*** Data for this exercise

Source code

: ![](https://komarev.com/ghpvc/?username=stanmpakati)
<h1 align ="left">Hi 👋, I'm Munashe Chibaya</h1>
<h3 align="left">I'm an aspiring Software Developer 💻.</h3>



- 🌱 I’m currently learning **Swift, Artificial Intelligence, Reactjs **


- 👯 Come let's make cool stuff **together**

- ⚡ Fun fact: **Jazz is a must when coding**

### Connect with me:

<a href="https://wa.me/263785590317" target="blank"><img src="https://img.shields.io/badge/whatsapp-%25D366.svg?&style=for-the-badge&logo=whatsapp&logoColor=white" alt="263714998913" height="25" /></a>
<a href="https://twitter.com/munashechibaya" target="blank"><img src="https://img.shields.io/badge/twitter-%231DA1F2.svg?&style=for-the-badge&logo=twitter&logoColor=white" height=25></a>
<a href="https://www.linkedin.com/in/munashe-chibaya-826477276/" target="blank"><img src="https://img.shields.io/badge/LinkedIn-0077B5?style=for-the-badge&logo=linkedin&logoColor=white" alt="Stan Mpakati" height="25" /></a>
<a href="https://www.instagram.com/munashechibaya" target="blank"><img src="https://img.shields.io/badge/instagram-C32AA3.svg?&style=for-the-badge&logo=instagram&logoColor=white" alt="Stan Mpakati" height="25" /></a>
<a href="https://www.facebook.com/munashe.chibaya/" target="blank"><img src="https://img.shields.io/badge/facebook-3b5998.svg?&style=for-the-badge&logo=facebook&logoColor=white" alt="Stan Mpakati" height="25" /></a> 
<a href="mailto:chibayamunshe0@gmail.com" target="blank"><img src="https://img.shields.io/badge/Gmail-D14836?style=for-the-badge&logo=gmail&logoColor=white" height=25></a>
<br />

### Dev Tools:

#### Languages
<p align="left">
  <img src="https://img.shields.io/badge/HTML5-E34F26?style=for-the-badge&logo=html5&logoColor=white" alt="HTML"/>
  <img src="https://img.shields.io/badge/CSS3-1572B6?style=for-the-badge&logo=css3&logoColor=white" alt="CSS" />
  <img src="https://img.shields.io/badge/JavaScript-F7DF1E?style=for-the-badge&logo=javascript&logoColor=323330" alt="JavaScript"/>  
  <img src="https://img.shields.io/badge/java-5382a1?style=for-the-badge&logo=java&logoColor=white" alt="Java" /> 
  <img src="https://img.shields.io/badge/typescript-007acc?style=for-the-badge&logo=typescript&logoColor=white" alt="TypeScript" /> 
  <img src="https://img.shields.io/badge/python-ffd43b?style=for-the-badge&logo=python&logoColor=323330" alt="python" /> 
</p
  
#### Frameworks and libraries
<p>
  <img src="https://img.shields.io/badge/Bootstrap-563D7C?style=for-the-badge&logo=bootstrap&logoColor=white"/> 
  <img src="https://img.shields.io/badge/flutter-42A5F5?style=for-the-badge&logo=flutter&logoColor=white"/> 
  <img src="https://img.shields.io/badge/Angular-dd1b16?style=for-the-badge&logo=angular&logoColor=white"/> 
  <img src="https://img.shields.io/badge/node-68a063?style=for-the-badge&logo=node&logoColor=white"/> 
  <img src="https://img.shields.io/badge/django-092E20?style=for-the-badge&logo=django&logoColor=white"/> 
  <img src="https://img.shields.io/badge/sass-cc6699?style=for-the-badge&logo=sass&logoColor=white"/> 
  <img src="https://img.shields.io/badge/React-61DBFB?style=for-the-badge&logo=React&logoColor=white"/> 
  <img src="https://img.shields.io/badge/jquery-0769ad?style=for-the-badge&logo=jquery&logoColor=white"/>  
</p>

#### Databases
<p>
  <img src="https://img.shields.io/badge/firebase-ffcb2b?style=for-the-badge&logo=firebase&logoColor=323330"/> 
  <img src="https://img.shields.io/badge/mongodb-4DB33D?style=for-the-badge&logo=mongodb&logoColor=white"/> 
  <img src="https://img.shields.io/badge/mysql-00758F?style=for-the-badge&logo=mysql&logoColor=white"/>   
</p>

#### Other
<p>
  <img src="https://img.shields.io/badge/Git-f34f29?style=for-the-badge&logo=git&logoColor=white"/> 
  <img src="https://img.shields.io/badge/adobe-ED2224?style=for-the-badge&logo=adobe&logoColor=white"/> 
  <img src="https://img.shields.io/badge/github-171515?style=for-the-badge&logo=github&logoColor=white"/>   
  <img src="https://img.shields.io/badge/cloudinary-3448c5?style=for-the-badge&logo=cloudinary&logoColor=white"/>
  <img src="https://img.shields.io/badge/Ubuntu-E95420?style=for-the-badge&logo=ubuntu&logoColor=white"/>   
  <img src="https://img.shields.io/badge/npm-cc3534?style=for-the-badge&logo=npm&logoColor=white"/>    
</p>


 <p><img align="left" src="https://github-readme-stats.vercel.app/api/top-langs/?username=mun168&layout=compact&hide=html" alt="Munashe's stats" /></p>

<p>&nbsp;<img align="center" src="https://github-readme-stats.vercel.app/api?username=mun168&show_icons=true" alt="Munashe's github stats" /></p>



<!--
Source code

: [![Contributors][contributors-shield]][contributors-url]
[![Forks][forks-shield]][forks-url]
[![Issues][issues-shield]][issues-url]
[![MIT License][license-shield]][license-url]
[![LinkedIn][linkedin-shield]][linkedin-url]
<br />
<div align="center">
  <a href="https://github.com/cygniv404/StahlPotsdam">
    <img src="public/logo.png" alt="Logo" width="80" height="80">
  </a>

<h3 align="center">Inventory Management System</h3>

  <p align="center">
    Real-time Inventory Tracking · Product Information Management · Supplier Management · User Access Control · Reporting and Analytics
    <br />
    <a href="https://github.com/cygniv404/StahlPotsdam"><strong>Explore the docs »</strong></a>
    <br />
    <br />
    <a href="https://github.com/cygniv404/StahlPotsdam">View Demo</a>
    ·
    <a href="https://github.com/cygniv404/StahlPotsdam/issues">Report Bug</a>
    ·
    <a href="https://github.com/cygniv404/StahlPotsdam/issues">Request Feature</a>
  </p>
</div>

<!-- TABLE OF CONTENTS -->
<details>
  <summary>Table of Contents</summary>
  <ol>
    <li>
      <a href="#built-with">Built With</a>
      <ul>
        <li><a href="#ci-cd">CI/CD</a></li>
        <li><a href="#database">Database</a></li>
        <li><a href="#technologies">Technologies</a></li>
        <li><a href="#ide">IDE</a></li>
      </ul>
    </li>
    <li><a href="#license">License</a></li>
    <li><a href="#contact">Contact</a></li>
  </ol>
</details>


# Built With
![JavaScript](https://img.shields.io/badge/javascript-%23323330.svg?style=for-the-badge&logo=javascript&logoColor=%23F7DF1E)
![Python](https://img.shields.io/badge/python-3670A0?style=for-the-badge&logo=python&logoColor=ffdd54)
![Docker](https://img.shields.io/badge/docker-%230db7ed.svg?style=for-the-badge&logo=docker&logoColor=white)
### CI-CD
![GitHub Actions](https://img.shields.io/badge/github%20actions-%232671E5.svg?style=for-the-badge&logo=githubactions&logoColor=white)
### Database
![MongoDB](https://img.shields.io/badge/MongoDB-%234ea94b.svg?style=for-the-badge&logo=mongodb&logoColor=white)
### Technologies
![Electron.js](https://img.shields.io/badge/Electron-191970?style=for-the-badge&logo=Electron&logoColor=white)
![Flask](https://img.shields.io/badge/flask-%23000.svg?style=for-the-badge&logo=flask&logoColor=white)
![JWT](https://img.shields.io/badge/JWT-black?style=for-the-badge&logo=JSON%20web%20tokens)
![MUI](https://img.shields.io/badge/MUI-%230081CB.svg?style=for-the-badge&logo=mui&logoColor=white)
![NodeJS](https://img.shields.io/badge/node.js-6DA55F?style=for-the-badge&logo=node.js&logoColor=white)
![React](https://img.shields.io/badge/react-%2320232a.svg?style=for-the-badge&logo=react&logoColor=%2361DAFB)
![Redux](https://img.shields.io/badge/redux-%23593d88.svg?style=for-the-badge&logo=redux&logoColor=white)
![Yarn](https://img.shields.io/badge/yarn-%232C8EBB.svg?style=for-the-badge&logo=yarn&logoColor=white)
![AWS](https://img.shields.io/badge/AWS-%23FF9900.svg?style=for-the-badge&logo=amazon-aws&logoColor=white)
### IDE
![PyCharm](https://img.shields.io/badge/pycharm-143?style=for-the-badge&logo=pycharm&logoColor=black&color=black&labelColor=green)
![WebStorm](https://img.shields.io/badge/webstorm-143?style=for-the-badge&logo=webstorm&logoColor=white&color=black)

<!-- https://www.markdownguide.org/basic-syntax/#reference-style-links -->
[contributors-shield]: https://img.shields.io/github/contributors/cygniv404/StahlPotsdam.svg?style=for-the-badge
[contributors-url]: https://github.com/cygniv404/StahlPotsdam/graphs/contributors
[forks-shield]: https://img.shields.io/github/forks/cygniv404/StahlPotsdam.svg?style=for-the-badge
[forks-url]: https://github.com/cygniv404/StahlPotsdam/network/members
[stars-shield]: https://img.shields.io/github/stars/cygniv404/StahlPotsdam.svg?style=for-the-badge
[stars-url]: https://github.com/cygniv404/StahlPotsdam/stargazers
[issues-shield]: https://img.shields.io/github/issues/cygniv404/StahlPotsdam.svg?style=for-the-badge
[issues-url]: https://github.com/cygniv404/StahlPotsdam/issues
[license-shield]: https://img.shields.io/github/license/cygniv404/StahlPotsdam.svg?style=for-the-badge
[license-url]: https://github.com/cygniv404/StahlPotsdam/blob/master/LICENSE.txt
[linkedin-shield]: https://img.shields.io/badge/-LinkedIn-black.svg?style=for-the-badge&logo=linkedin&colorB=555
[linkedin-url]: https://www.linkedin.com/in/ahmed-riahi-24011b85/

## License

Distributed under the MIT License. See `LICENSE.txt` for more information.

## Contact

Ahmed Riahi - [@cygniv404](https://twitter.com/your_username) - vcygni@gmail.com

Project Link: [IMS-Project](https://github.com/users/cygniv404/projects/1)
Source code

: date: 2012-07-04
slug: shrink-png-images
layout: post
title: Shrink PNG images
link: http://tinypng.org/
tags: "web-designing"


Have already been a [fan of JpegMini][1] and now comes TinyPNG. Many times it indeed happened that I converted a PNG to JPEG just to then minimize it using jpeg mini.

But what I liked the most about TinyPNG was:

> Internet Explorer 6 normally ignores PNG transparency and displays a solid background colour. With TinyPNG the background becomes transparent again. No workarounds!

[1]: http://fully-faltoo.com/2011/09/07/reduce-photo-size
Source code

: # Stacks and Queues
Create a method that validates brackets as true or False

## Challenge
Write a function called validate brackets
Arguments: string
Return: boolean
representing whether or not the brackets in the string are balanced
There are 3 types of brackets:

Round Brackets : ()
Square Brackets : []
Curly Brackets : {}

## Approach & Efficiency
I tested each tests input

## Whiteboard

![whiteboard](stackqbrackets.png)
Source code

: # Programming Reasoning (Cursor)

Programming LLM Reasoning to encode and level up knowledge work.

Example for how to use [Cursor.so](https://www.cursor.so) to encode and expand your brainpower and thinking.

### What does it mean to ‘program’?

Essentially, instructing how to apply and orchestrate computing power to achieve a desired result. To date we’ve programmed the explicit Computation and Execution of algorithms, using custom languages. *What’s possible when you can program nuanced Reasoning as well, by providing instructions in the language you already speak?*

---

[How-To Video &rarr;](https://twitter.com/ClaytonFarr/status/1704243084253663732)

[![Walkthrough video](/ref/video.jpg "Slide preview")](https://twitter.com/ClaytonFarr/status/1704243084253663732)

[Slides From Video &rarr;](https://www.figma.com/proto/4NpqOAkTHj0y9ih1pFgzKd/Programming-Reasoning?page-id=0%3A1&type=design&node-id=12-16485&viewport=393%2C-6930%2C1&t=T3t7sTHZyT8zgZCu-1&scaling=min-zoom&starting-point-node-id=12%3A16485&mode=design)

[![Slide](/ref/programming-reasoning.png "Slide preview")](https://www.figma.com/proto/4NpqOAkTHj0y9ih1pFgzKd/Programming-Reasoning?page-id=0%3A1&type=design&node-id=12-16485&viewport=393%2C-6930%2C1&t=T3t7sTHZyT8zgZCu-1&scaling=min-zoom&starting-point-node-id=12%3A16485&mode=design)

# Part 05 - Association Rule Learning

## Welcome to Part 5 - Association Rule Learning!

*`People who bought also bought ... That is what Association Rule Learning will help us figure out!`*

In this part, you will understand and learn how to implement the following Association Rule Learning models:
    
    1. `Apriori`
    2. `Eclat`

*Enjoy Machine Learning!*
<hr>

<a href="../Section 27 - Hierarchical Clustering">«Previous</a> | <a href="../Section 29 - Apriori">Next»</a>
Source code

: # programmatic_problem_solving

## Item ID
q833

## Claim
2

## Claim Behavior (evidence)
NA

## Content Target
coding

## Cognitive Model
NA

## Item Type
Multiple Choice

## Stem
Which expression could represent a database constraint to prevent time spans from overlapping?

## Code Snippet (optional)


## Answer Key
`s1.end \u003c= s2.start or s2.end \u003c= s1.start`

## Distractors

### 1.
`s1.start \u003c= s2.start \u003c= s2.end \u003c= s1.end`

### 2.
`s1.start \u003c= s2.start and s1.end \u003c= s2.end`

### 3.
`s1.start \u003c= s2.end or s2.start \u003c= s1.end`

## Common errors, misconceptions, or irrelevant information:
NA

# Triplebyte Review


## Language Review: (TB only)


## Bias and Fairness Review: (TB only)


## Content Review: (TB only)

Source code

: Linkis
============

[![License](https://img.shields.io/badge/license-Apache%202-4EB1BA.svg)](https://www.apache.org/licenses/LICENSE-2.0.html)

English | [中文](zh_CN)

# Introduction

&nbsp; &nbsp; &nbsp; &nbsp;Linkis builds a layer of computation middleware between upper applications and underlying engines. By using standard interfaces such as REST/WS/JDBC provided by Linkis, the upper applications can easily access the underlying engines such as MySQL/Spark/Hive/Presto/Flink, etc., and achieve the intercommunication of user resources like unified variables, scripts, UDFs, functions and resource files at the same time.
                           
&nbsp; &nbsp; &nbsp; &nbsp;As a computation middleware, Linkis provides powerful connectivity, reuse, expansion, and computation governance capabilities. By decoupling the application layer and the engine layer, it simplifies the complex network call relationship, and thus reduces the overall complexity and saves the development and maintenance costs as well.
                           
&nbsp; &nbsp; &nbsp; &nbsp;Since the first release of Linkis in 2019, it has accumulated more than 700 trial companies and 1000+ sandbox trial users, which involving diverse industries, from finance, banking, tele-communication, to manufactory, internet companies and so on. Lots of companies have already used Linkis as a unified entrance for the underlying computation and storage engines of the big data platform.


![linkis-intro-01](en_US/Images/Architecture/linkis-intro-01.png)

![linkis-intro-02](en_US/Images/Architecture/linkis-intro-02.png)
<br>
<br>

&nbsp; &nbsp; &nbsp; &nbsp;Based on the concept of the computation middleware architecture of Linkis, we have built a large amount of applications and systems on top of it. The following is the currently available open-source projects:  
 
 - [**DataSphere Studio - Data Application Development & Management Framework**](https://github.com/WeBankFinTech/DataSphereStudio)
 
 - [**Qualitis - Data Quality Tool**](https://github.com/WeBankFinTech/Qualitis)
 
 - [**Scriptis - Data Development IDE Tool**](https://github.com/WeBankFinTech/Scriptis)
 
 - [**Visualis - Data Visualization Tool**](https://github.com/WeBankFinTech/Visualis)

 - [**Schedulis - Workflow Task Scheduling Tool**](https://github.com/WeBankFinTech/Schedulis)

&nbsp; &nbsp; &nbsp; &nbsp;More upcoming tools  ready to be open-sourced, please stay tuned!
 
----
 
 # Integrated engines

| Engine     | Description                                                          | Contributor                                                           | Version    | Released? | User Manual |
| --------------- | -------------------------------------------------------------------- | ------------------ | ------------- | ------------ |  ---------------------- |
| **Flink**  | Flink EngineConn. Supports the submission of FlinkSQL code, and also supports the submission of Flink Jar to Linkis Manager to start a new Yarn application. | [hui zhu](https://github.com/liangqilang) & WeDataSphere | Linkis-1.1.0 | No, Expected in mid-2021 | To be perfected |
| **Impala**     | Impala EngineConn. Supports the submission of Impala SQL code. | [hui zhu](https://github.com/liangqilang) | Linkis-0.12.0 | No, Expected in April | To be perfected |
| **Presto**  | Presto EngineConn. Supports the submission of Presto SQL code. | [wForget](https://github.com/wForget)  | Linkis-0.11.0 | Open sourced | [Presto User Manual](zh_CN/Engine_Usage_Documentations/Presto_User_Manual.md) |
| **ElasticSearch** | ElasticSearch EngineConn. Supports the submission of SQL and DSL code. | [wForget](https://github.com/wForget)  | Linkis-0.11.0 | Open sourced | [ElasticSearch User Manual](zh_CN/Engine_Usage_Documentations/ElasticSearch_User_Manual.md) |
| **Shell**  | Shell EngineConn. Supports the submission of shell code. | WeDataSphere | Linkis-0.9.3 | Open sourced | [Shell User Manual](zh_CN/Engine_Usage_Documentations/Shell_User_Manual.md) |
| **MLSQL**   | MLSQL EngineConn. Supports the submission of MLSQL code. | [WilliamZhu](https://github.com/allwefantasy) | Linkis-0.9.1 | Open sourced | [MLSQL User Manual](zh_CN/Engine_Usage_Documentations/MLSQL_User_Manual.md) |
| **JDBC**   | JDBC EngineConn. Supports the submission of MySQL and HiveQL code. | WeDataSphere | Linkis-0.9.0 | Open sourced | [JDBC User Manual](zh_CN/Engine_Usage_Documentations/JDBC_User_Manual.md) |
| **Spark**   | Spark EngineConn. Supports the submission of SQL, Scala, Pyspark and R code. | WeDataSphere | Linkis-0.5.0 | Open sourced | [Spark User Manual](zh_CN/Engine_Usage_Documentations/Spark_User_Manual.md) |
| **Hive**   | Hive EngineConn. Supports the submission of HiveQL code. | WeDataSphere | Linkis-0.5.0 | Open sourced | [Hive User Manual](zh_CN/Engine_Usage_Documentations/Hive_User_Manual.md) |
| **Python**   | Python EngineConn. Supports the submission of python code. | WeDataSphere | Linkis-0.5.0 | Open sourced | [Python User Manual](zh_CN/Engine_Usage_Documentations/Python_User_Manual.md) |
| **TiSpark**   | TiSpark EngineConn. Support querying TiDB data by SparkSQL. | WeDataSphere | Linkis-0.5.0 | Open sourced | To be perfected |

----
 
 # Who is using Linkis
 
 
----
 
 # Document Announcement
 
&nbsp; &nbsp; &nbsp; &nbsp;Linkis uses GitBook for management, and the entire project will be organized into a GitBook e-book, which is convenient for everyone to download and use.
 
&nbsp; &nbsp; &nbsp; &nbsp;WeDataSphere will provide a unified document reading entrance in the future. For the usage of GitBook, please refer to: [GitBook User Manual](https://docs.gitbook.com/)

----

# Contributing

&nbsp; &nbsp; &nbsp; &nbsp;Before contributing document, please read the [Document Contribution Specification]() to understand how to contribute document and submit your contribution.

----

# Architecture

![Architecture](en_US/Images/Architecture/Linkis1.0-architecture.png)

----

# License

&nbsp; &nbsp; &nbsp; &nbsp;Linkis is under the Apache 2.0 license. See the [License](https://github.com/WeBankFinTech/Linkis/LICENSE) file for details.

******

**What to do**
Retype exactly the span of lines from the one with "Software Developer 💻.</h3>" through the one with "### Connect with"; include both ends and omit the rest of the material.

**Answer below**
<h3 align="left">I'm an aspiring Software Developer 💻.</h3>



- 🌱 I’m currently learning **Swift, Artificial Intelligence, Reactjs **


- 👯 Come let's make cool stuff **together**

- ⚡ Fun fact: **Jazz is a must when coding**

### Connect with me:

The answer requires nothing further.